NELLIS AIR FORCE BASE, Nev. --
The F-22 Raptor is one of the U.S. Air Force’s fifth generation fighter aircraft, performing both air-to-air and air-to-ground missions allowing full realization of operational concepts vital to the 21st century fight.
With the combination of sensor capability, integrated avionics, and advanced situational awareness technology, the F-22 Raptor airframe allows the pilot to track, identify, shoot and neutralize threats before being detected.
“[The F-22] is basically a giant computer,” said U.S. Air Force Staff Sgt. David Geller, 94th Aircraft Maintenance Unit integrated avionics craftsmen. “So honestly, think of us as the Geek Squad for the F-22.”
If one of the computer components malfunctions, it is the job of the integrated avionics specialists to correct the issue and get the aircraft flying as soon as possible.
“Without avionics specialists, we could not fly this aircraft,” said Senior Master Sgt. Brian Hunter, 94th AMU superintendent. “We need their specialty. They take care of everything from communication, radar and radar warning - everything the pilot needs to successfully accomplish the mission.”
Due to the simulated deployed environment of Red Flag 19-3, the integrated avionics specialists must know how the aircraft reacts to a different environment. Whether it's the high temperatures, the dry weather, the harsh sun or anything else that may affect the aircraft, the specialists have to adapt to the changes to keep the F-22 operational.
“At the end of the day we ensure that every time our avionics specialists go out and respond to [an issue] that they are giving the most effective and timely fix so we can get that aircraft back into the fight,” Hunter said.
If a problem occurs, the specialists first try to solve the problem on the flightline by speaking with the pilot about what the issue may be.

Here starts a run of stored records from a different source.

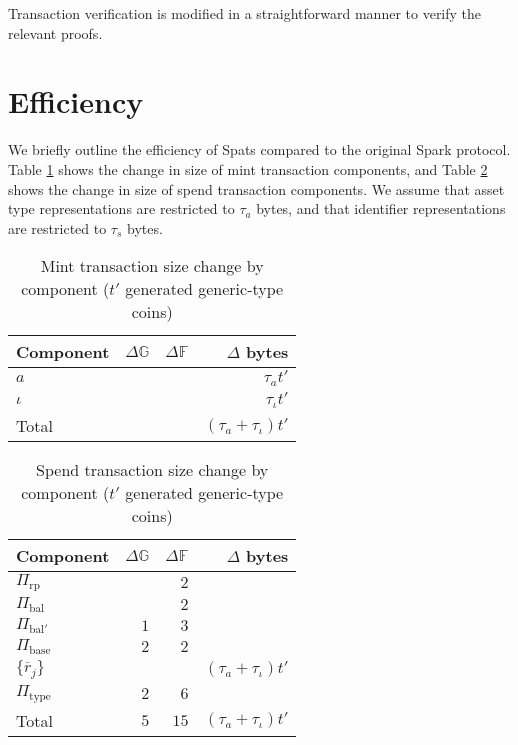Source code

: \documentclass{article}
\newcommand{\G}{\mathbb{G}}
\newcommand{\F}{\mathbb{F}}
\begin{document}
Transaction verification is modified in a straightforward manner to verify the relevant proofs.


\section{Efficiency}

We briefly outline the efficiency of Spats compared to the original Spark protocol.
Table \ref{table:size_mint} shows the change in size of mint transaction components, and Table \ref{table:size_spend} shows the change in size of spend transaction components.
We assume that asset type representations are restricted to $\tau_a$ bytes, and that identifier representations are restricted to $\tau_s$ bytes.

\begin{table}[ht]
    \centering
    \begin{tabular}{|l|r|r|r|}
    \hline
    \textbf{Component} & \textbf{$\Delta\G$} & \textbf{$\Delta\F$} & \textbf{$\Delta$ bytes} \\
    \hline
    $a$ & &  & $\tau_a t'$ \\
    $\iota$ & &  & $\tau_\iota t'$ \\
    \hline
    Total & & & $(\tau_a + \tau_\iota) t'$ \\
    \hline
    \end{tabular}
    \caption{Mint transaction size change by component ($t'$ generated generic-type coins)}
    \label{table:size_mint}
\end{table}

\begin{table}[ht]
    \centering
    \begin{tabular}{|l|r|r|r|}
    \hline
    \textbf{Component} & \textbf{$\Delta\G$} & \textbf{$\Delta\F$} & \textbf{$\Delta$ bytes} \\
    \hline
    $\Pi_{\text{rp}}$ & & $2$ & \\
    $\Pi_{\text{bal}}$ & & $2$ & \\
    $\Pi_{\text{bal}'}$ & $1$ & $3$ & \\
    $\Pi_{\text{base}}$ & $2$ & $2$ & \\
    $\{\overline{r}_j\}$ & & & $(\tau_a + \tau_\iota) t'$ \\
    $\Pi_{\text{type}}$ & $2$ & $6$ & \\
    \hline
    Total & $5$ & $15$ & $(\tau_a + \tau_\iota) t'$ \\
    \hline
    \end{tabular}
    \caption{Spend transaction size change by component ($t'$ generated generic-type coins)}
    \label{table:size_spend}
\end{table}
\end{document}
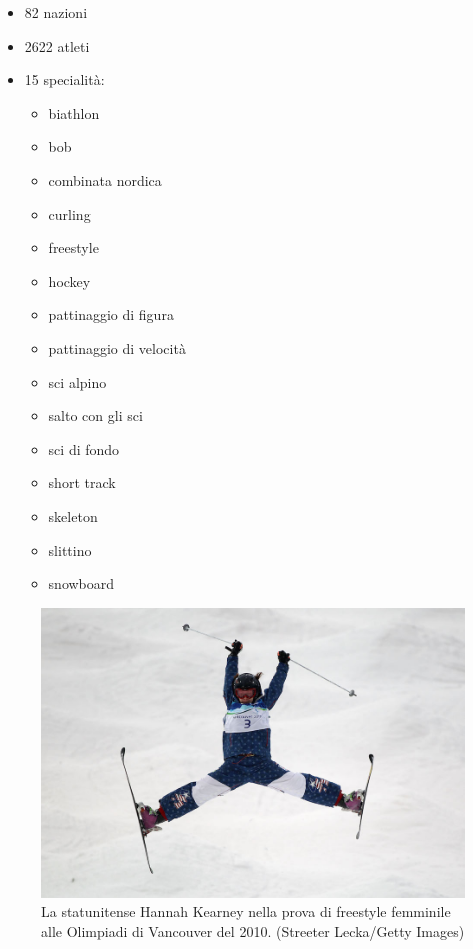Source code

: \documentclass[
]{book}
\providecommand{\tightlist}{%
  \setlength{\itemsep}{0pt}\setlength{\parskip}{0pt}}
\begin{document}
\begin{itemize}
\tightlist
\item
  82 nazioni
\item
  2622 atleti
\item
  15 specialità:

  \begin{itemize}
  \tightlist
  \item
    biathlon
  \item
    bob
  \item
    combinata nordica
  \item
    curling
  \item
    freestyle
  \item
    hockey
  \item
    pattinaggio di figura
  \item
    pattinaggio di velocità
  \item
    sci alpino
  \item
    salto con gli sci
  \item
    sci di fondo
  \item
    short track
  \item
    skeleton
  \item
    slittino
  \item
    snowboard
  \end{itemize}
\end{itemize}

\begin{figure}
\includegraphics[width=0.8\linewidth]{images/IlPost/2010} \caption{La statunitense Hannah Kearney nella prova di freestyle femminile alle Olimpiadi di Vancouver del 2010. (Streeter Lecka/Getty Images)}\label{fig:unnamed-chunk-80}
\end{figure}
\end{document}
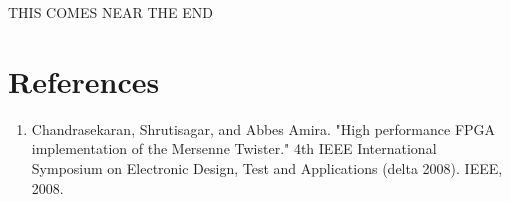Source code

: \documentclass{article}
\begin{document}
    THIS COMES NEAR THE END

    \break
    \section*{References}

    \begin{enumerate}

    \item Chandrasekaran, Shrutisagar, and Abbes Amira. "High performance FPGA implementation of the Mersenne Twister." 4th IEEE International Symposium on Electronic Design, Test and Applications (delta 2008). IEEE, 2008.

    \end{enumerate}
    
\end{document}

“Here at Red Flag we are simulating a deployed environment,” said Geller. “At the maintenance level, we're supposed to be relying on our teams and not reaching out to anybody.”
According to Geller, a problem could usually be resolved just by restarting the systems. However, if the specialists are unable to fix the issue on the flightline, they then take the data transfer cartridge and download the data to a computer to run diagnostics.
Once the specialists pinpoint the issue with the data they’ve collected, they take corrective actions to fix it. They then run another check to ensure the aircraft is ready to complete its mission.
“We’re fifth gen so we're top of the food chain for fighters,” Geller said. “So we want to ensure that our jets are ready to go and take the fight to the enemy.”
Whether they are at their home station, in a deployed environment or even at a large scale exercise, the integrated avionics specialists of the 94th FS are there to ensure that the computer systems of the F-22 Raptor are functioning properly, allowing the pilot to hit their target when they are called upon.